- [Your instructions]: Take every line from the listing below that contains "only".

Data in this exercise below:

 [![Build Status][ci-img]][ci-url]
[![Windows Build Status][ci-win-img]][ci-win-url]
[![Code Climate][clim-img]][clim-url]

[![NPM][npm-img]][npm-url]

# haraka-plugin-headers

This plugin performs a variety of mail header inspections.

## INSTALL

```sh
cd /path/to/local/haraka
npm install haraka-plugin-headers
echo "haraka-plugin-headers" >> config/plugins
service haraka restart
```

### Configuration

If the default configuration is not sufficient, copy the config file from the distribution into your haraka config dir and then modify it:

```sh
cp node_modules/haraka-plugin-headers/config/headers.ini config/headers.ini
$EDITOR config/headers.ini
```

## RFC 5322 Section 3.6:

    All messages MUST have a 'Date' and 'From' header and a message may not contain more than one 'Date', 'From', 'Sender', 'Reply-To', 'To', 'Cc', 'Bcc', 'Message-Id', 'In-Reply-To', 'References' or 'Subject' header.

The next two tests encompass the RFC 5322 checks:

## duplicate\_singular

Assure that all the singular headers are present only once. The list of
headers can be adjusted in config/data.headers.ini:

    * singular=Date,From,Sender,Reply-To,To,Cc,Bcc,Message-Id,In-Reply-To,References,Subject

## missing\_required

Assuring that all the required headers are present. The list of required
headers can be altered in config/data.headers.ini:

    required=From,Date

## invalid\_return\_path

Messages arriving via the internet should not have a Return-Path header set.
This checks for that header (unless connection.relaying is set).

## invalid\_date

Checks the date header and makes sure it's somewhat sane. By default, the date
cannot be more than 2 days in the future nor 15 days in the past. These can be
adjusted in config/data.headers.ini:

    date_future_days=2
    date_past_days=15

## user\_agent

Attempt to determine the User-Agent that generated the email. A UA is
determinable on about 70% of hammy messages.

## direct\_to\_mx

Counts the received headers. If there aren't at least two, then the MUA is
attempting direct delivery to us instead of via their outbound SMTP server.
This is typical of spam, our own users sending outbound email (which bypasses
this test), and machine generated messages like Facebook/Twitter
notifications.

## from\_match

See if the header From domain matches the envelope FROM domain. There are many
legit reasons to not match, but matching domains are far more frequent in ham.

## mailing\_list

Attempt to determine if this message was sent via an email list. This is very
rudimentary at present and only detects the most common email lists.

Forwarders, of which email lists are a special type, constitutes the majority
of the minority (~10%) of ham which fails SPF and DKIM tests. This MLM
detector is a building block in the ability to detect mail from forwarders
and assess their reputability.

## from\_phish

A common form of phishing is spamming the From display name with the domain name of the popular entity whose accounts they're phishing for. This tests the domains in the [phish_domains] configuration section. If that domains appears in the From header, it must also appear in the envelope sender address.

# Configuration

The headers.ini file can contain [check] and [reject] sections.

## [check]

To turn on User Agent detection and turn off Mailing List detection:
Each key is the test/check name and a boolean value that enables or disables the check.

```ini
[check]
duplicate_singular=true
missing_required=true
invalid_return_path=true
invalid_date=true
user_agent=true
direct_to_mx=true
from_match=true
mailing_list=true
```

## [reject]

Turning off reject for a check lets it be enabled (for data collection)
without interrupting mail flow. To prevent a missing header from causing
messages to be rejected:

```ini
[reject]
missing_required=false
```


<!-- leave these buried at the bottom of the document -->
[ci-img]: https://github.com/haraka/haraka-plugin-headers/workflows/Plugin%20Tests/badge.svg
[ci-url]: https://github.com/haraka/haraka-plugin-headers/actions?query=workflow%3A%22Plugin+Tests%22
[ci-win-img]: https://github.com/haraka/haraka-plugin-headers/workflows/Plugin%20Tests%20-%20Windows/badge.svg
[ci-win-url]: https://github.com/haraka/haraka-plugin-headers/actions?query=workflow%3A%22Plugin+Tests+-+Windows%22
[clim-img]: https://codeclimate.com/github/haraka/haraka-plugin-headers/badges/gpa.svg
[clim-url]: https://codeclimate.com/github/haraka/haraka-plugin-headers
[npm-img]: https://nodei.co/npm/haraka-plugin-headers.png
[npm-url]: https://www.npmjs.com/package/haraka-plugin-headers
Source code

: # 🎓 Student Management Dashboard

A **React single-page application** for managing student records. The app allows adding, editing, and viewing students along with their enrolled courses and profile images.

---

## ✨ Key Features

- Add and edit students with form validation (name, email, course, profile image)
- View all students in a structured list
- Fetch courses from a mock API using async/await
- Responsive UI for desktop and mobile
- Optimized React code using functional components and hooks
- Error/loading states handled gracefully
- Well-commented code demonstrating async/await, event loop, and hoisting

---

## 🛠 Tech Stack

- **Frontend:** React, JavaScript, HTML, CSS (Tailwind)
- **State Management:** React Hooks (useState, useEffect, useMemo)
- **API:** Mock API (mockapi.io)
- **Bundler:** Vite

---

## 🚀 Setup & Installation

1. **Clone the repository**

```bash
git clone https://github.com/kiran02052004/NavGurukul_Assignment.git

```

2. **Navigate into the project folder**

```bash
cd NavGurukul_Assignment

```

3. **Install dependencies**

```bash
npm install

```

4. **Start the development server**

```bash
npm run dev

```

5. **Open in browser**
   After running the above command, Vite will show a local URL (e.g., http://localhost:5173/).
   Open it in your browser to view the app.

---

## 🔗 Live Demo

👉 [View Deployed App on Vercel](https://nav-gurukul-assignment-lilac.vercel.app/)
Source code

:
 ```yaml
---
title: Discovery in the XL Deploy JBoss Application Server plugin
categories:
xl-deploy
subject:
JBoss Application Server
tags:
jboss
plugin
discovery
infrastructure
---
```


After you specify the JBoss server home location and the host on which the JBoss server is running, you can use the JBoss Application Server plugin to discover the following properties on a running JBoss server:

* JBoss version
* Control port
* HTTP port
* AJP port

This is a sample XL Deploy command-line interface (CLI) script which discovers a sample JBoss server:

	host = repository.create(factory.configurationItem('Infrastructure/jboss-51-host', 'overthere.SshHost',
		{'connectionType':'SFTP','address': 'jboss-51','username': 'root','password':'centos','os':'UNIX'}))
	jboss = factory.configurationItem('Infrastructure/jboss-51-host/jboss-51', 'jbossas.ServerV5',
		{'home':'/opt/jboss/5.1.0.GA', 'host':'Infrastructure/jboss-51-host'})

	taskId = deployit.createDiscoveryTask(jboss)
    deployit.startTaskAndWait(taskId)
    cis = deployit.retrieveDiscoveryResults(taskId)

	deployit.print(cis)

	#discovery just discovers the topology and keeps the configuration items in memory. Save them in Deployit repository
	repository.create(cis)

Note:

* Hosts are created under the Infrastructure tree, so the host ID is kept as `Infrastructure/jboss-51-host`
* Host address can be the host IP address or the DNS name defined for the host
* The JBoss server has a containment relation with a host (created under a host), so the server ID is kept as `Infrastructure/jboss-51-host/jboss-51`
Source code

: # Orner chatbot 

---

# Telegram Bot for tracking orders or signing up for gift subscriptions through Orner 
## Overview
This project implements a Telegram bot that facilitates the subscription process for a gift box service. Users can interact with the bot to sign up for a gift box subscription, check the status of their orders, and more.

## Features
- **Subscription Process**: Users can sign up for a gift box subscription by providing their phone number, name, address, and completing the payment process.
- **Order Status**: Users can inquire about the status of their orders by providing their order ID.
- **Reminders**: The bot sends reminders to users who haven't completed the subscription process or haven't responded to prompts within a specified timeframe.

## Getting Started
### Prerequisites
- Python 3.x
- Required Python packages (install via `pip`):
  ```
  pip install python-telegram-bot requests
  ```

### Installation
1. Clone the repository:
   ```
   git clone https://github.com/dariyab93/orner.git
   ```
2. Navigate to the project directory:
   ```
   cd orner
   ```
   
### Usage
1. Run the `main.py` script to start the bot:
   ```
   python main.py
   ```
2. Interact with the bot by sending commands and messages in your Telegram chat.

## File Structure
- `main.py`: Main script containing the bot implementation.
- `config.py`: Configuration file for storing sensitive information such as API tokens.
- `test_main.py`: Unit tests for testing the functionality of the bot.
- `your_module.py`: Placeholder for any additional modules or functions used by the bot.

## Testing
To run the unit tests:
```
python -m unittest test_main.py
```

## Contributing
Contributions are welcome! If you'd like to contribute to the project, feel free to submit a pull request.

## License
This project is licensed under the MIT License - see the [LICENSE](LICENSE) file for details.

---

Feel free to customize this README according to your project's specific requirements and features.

End of Data in this exercise.

- [Task solution]:
Assure that all the singular headers are present only once. The list of
rudimentary at present and only detects the most common email lists.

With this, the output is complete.